**Assigned task**
Using the records that follow, copy every line containing the word "bajo".

**Collected data**
=== Begin Enclosure ===

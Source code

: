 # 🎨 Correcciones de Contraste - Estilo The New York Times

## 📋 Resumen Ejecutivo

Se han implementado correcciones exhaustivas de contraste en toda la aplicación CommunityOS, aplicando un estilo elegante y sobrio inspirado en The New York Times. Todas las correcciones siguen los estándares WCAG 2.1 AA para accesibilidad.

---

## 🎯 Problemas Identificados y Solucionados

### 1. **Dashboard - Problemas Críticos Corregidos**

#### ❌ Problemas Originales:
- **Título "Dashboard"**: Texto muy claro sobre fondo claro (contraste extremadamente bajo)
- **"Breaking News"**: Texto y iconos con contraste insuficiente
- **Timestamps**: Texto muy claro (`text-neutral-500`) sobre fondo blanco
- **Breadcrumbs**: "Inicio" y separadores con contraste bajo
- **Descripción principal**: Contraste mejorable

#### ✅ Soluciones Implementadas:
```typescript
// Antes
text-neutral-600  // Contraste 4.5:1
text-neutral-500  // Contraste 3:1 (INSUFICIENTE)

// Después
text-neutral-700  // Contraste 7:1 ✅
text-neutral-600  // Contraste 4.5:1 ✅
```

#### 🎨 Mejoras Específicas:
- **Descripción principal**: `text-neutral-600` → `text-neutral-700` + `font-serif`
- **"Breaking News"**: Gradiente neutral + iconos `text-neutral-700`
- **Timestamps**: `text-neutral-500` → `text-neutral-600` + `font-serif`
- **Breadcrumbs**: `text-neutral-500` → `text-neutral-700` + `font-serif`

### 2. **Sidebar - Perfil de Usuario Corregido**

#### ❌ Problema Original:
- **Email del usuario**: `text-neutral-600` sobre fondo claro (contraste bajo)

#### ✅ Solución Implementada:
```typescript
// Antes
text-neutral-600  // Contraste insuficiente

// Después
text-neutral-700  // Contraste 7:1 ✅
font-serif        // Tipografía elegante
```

=== End Enclosure ===

**Reply**
- **Título "Dashboard"**: Texto muy claro sobre fondo claro (contraste extremadamente bajo)
- **Breadcrumbs**: "Inicio" y separadores con contraste bajo
- **Email del usuario**: `text-neutral-600` sobre fondo claro (contraste bajo)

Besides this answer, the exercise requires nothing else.